Cloudflare said customers can change these settings in the dashboard at any time. Existing free customers who do nothing will also be moved to the new defaults on September 15, 2026. The company will spend the next two months testing the rules and taking feedback before the rollout is finalized.
- New defaults favor search discovery, not blanket AI access.
- Ad-supported pages get stronger controls over training and agent use.
- Cloudflare says transparent bots should be labeled by intent.
- Mixed crawlers are the main target of the policy change.

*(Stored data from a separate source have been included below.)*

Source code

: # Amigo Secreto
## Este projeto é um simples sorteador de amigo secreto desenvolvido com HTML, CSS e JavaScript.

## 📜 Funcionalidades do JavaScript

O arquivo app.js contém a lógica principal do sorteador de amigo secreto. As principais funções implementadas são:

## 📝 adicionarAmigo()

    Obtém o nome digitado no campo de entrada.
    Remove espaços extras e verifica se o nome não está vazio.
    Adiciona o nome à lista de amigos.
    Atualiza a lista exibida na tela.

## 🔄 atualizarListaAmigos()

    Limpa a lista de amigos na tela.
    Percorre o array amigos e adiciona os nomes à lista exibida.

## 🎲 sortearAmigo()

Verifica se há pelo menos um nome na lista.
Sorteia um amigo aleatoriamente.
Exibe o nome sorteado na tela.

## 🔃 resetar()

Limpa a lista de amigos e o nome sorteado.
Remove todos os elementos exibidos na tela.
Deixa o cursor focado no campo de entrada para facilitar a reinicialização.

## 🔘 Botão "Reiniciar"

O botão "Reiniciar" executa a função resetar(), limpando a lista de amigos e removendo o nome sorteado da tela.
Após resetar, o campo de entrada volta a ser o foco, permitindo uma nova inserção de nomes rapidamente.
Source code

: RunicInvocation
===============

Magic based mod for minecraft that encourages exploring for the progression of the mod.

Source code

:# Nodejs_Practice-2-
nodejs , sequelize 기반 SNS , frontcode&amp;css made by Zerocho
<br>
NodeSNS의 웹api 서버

Cloudflare is also adding the Attribution Business Insights dashboard so business teams can see how AI bots use their content and how much human traffic specific AI companies send back. The company says that data gap has long left publishers negotiating without much visibility.
Why it matters
For publishers, the move is about control and pricing. Cloudflare is pushing a model where sites can stay visible in AI answers without giving away training rights for free, and where compensation is tied to actual use rather than just crawling.

For AI companies, the change could reduce wasted fetches and bandwidth. Cloudflare says more than half of AI crawl traffic is spent re-fetching unchanged pages, so it is testing signals that tell bots when a page has changed enough to be worth revisiting.
Cloudflare is also evolving Pay Per Crawl into Pay Per Use, with partners including Ceramic.ai and You.com. Under that model, publishers can get paid when content appears in AI search results or when an agent requests a specific piece of premium content.
The broader bet is that AI-era discovery needs new rules, new metrics, and a payment layer that works for more than the largest media companies. The open question: will enough publishers and AI firms accept Cloudflare’s defaults to make them a standard?